### Document images with source code

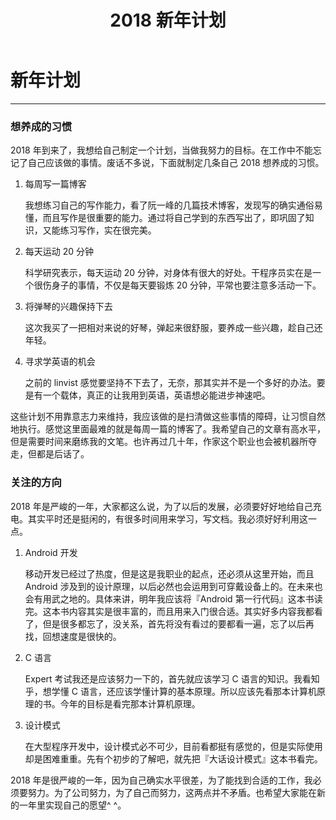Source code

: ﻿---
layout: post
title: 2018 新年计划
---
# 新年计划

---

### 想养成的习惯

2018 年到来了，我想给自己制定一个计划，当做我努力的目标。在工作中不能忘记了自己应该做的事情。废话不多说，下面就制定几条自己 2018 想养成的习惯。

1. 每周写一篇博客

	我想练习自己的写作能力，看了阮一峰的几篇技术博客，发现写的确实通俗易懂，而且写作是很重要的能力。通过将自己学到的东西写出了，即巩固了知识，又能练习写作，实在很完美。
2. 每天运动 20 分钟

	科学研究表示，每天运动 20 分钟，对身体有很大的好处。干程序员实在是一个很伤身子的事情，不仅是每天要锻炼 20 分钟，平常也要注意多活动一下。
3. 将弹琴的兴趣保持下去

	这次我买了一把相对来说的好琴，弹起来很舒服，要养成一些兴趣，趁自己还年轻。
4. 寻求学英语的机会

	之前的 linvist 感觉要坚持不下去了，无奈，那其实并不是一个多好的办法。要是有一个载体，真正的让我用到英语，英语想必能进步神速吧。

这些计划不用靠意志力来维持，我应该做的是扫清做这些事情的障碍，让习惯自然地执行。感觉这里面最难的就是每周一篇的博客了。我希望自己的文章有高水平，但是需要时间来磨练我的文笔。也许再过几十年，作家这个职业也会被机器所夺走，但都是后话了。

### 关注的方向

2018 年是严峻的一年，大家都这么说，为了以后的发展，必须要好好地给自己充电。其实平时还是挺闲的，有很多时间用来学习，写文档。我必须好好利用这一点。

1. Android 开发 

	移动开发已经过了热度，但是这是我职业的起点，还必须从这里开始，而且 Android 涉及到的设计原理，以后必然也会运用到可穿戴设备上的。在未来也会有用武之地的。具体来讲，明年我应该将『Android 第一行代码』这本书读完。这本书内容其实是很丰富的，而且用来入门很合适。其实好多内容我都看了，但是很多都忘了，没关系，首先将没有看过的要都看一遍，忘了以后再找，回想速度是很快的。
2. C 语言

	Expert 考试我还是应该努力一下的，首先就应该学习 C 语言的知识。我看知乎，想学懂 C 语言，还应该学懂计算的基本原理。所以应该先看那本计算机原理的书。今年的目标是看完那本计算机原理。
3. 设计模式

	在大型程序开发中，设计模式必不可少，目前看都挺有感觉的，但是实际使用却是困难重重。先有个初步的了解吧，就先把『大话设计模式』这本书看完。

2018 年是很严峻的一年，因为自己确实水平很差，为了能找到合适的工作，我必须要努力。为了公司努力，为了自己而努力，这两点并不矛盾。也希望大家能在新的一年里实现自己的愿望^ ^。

...

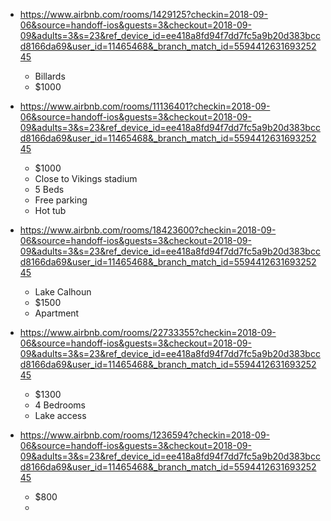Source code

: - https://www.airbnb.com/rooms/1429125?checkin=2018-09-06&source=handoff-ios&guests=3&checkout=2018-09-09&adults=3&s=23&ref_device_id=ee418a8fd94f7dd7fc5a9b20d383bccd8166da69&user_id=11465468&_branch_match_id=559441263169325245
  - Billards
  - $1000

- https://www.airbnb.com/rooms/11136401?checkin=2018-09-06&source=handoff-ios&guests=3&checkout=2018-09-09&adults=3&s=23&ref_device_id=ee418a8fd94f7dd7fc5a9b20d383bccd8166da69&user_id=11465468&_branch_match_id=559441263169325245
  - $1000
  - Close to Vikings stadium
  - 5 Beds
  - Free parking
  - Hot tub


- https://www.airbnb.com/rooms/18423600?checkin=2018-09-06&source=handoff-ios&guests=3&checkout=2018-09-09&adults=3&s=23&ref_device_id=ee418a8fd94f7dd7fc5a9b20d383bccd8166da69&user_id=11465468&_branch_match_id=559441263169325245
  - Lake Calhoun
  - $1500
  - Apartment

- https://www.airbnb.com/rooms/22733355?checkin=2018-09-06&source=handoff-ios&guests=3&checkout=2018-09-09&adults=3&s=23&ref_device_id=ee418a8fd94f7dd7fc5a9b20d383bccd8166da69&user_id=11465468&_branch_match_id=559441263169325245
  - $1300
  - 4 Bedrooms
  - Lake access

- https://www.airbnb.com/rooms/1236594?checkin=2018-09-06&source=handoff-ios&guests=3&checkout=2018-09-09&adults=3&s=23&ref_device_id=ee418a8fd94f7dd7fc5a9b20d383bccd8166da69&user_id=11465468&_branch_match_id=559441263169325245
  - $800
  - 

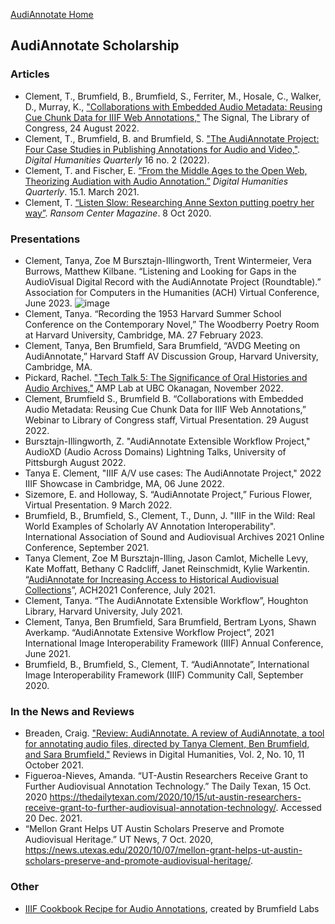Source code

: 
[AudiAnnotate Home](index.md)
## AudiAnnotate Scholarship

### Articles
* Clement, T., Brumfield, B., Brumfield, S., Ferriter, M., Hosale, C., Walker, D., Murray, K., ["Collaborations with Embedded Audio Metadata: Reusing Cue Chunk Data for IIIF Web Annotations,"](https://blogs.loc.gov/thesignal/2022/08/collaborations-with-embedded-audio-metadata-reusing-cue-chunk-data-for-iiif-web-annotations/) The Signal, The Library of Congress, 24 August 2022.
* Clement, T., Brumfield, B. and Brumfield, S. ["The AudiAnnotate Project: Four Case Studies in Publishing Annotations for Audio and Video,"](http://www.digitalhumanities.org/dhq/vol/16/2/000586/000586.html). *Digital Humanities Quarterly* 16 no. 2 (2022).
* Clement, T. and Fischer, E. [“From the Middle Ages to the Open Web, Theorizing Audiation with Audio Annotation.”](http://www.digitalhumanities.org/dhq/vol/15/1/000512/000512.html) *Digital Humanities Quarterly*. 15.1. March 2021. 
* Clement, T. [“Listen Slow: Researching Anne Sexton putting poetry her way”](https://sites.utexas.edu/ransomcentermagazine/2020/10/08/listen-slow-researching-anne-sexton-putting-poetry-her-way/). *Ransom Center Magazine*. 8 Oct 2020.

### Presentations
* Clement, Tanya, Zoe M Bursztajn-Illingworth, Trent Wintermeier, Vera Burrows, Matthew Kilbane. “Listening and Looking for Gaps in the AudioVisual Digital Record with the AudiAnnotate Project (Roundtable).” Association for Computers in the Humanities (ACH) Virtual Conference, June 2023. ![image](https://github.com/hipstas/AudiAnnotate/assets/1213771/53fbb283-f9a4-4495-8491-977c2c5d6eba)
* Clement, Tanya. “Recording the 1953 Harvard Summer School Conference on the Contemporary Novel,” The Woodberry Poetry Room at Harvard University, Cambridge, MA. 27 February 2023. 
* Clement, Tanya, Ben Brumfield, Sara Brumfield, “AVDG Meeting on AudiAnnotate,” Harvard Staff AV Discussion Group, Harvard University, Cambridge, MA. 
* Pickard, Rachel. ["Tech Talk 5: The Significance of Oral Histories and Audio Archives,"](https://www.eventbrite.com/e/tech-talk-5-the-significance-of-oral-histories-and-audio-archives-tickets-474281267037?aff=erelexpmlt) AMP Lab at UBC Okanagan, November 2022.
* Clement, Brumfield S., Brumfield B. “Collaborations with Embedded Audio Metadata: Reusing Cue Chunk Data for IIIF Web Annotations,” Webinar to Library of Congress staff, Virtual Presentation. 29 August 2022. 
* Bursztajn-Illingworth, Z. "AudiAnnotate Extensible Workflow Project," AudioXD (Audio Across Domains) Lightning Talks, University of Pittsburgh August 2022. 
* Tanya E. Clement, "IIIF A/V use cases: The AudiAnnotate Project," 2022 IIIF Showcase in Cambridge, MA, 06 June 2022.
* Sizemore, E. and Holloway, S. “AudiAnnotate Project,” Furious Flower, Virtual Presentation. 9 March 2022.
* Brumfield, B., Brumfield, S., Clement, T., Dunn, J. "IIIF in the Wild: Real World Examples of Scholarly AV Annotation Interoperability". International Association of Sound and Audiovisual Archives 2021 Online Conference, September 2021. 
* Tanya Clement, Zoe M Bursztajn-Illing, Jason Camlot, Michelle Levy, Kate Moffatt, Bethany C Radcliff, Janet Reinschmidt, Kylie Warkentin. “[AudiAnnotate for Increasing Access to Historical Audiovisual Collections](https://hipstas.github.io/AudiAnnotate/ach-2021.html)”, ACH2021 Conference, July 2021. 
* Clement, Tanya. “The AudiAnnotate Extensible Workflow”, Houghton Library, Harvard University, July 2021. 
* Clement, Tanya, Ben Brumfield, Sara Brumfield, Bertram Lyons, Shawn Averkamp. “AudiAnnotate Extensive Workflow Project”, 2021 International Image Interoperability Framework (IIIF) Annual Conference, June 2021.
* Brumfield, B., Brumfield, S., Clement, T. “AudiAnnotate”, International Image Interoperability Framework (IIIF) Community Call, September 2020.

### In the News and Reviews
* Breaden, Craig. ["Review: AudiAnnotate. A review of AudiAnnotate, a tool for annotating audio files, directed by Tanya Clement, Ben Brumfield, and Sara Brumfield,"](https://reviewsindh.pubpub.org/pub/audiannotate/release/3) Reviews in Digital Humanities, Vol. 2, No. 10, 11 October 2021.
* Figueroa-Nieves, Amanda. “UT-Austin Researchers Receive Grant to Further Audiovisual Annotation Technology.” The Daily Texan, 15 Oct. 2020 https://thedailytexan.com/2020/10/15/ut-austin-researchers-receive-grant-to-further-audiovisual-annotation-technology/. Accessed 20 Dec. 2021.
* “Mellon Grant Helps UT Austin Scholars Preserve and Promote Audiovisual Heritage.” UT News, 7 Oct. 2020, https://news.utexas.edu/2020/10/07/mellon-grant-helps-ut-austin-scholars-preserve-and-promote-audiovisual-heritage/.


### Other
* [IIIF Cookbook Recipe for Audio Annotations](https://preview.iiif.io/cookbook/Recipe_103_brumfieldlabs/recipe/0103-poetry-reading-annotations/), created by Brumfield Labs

### THE PROBLEM
Your response should be the lines of the entries above that include the string "Extensible".

### RESULT OF THE TASK
* Bursztajn-Illingworth, Z. "AudiAnnotate Extensible Workflow Project," AudioXD (Audio Across Domains) Lightning Talks, University of Pittsburgh August 2022. 
* Clement, Tanya. “The AudiAnnotate Extensible Workflow”, Houghton Library, Harvard University, July 2021. 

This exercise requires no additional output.